Impact of labour Unions
Impact of labour Unions
In a work environment, the Employers and the workers have varied approaches. This is resorted on a common platform with the help of Labour Unions.
Labour Unions help in negotiating with the corporations, businesses and other organizations on behalf of union members. They are the representatives of the workers & help them to achieve their rights. They also ensure improvements in the working conditions and wages..
The labour Unions widely affect the Labor Environment as they influence the two major tools of demand, supply & equilibrium wage rate of labor. They are:
- Restricting the labor supply
- Increasing the labor demand
The equilibrium wage rate can be defined as the wage rate at which the demand for labour is exactly equal to the supply rate of labour.
Thus, The Unions demand for a higher wage than the equilibrium wage rate.

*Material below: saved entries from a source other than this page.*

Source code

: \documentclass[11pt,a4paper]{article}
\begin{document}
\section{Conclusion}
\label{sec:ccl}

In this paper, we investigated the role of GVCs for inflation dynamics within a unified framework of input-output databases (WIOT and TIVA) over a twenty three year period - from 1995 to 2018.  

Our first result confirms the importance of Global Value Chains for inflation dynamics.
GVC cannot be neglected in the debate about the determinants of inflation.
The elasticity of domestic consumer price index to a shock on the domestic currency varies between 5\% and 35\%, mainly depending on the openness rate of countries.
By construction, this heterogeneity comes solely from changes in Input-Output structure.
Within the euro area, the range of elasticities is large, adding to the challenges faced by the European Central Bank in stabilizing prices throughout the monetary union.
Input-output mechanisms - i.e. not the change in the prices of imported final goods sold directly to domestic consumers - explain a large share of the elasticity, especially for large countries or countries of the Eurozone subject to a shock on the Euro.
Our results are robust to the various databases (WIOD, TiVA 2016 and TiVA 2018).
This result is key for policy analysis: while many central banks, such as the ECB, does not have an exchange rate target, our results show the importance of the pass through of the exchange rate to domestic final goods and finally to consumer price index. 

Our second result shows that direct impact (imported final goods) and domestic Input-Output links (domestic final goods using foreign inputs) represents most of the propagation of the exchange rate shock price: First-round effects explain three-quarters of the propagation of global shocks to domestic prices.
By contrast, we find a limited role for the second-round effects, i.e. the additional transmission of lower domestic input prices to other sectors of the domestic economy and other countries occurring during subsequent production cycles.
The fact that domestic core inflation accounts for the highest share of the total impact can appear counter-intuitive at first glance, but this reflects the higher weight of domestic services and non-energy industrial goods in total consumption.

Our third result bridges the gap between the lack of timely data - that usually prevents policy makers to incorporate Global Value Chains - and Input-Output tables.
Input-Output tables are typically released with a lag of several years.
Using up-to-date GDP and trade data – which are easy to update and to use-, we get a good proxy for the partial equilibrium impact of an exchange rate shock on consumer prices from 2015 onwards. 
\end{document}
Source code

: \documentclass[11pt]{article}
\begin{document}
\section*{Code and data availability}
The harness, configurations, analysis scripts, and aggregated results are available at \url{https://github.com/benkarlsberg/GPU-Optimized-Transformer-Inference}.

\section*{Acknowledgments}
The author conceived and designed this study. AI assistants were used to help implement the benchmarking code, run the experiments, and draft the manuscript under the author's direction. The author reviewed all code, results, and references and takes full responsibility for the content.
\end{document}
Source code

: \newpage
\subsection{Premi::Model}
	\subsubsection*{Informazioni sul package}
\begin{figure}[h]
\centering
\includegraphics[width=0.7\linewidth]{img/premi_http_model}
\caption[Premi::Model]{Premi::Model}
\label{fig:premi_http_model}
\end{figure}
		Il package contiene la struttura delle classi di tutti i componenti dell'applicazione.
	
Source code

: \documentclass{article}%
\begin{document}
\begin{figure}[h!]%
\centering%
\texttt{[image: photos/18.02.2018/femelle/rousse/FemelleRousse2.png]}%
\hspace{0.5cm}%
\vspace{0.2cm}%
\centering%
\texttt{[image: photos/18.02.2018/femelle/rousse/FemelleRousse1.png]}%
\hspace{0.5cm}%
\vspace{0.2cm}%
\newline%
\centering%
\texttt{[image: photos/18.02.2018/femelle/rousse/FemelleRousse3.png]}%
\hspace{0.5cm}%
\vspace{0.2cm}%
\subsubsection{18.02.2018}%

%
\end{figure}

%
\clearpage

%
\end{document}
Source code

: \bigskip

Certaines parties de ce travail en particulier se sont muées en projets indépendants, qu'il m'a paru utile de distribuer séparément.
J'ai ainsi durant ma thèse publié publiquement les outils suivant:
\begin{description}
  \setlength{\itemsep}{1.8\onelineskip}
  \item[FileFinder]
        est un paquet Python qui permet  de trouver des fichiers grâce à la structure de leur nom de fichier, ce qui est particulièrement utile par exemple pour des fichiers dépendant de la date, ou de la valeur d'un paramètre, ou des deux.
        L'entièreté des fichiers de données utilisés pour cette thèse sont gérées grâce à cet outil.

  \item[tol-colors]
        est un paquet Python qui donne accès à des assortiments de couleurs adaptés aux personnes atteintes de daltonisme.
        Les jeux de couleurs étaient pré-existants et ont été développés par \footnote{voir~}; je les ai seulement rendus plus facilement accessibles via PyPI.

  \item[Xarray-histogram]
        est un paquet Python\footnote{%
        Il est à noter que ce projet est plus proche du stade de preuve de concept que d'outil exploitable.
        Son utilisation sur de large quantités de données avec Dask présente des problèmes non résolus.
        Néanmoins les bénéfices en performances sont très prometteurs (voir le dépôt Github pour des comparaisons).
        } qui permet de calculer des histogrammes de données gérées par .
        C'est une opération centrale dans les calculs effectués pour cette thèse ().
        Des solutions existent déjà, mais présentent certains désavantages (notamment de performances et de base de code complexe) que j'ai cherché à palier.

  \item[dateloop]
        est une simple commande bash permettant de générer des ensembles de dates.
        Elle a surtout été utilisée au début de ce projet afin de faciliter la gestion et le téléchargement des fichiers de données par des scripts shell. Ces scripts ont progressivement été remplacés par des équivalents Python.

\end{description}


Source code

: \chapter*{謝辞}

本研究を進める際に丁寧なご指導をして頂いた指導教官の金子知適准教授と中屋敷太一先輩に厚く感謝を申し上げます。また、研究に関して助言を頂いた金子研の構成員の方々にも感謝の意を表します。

This is however responded by the employers who in turn lower the hours of work.
This impacts both the wage rates & the demand for the labour.. Thus, the labour unions should demand the minimum wage increases & at the same time increase the marginal productivity of the workers by imparting them appropriate training.
When Unions raise the price of labour above the equilibrium price, unemployment rises. This is because at this stage the employers will go for the labour which is ready to accept minimum wages. Thus unemployment increases widespread.
Thus, labor unions work to increase the wages and benefits of workers who are employed in the economy but in turn it also simultaneously increases the number of workers who are unemployed.
Every industry has the primary objective of maximizing its profit. This is done at times by charging a higher price & restricting the total output and thereby reducing economic welfare. The rise in price also reduces the consumer surplus. This reduction in consumer welfare is the pure transfer to the producer through higher profits, but some of the loss cannot be reassigned to any other economic agent. This is defined as the deadweight welfare loss. Unions can also influence this if they demand high wage rate which is ultimately increasing the price charged to the end user.
Trade Unions influence the elasticity of labour demand with respect to wage rate. Trade liberalization may also lead to a lowering of the cost of labour which will lead to an increase in the elasticity of substitution among inputs and increased price elasticity of demand.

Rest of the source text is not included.